The man nodded. “I guess I can. I guess I’d say that’s about right. I was just telling you what I’d heard. Making conversation, you know.”

“Means not a good goddamned whit to me,” Timothy said. “You owe me fifteen dollars and the price of a drink or we’ll have an issue momentarily.”

“Okay, then,” the man sighed, reaching into the bag on his hip.

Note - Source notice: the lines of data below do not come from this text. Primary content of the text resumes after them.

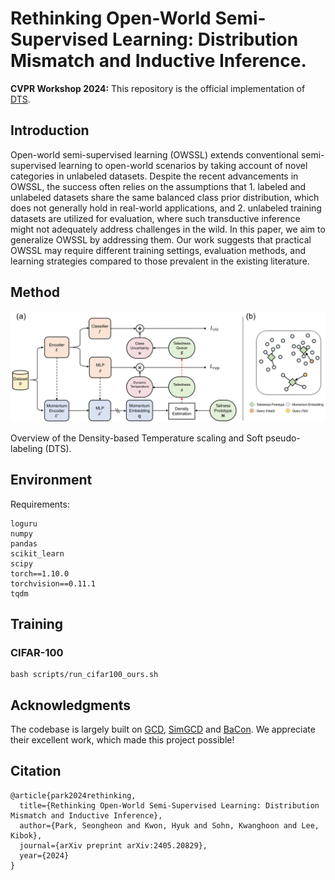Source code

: # Rethinking Open-World Semi-Supervised Learning: Distribution Mismatch and Inductive Inference.

**CVPR Workshop 2024:** This repository is the official implementation of [DTS](https://arxiv.org/abs/2405.20829).

## Introduction
Open-world semi-supervised learning (OWSSL) extends conventional semi-supervised learning to open-world scenarios by taking account of novel categories in unlabeled datasets. Despite the recent advancements in OWSSL, the success often relies on the assumptions that 1. labeled and unlabeled datasets share the same balanced class prior distribution, which does not generally hold in real-world applications, and 2. unlabeled training datasets are utilized for evaluation, where such transductive inference might not adequately address challenges in the wild. In this paper, we aim to generalize OWSSL by addressing them. Our work suggests that practical OWSSL may require different training settings, evaluation methods, and learning strategies compared to those prevalent in the existing literature.

## Method
<div align=center>
<img src="pipeline.png" width="800" >
</div>

Overview of the Density-based Temperature scaling and Soft pseudo-labeling (DTS).

## Environment
Requirements:
```
loguru
numpy
pandas
scikit_learn
scipy
torch==1.10.0
torchvision==0.11.1
tqdm
```

## Training

### CIFAR-100
```
bash scripts/run_cifar100_ours.sh
```

## Acknowledgments
The codebase is largely built on [GCD](https://github.com/CVMI-Lab/SimGCD), [SimGCD](https://github.com/CVMI-Lab/SimGCD) and [BaCon](https://github.com/JianhongBai/BaCon). We appreciate their excellent work, which made this project possible!

## Citation
```
@article{park2024rethinking,
  title={Rethinking Open-World Semi-Supervised Learning: Distribution Mismatch and Inductive Inference},
  author={Park, Seongheon and Kwon, Hyuk and Sohn, Kwanghoon and Lee, Kibok},
  journal={arXiv preprint arXiv:2405.20829},
  year={2024}
}
```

At the same moment, on a stretch of beach very near what would later become known as Wolf Point, Ada Two Trees looked up from the cave of her hands and saw a thing in front of her that, put simply, made the eye unsure of itself. This animal coming toward her, that slunk with its four legs low to the ground, this thing that slalomed among the low rises of dunes, the fur on its back scalloped in whorls of matted gore.

And as it fell upon Ada Two Trees, it made a joyous and gleeful sound, so akin to a human voice as to be practically indistinguishable from one.

A man named Robert Meachum, the owner of a feed and grain store on Riptide’s growing main street, was out for his morning walk when he found Ada. (What was left of her.) Meachum went running for the sheriff with bile hot in his throat as Timothy Long woke up hungover in a rooming house near South Beach around the same time. How the world hands us ruination by the handful, and in a million small ways. Long would never read the article published in the Riptide Observer a few days later, having moved on further down the coast. Sheriff Watts and his deputies would wind up burying the little girl in the woods above the cliffs; the Tumquala Massacre would take place less than a week later, and alongside the state militia, they would have their hands full quelling a goddamned Indian uprising; there was no inquiry into the girl’s identity.

For the rest of his life, Robert Meachum, who had discovered Ada’s body, would, on infrequent but oft-sleepless nights, with the darkness beyond the window glass spun out seemingly forever, consider this: how, at its best, the world seemed indifferent to sorrow and pain and, at its worst, seemed an engine that ran on it like fuel.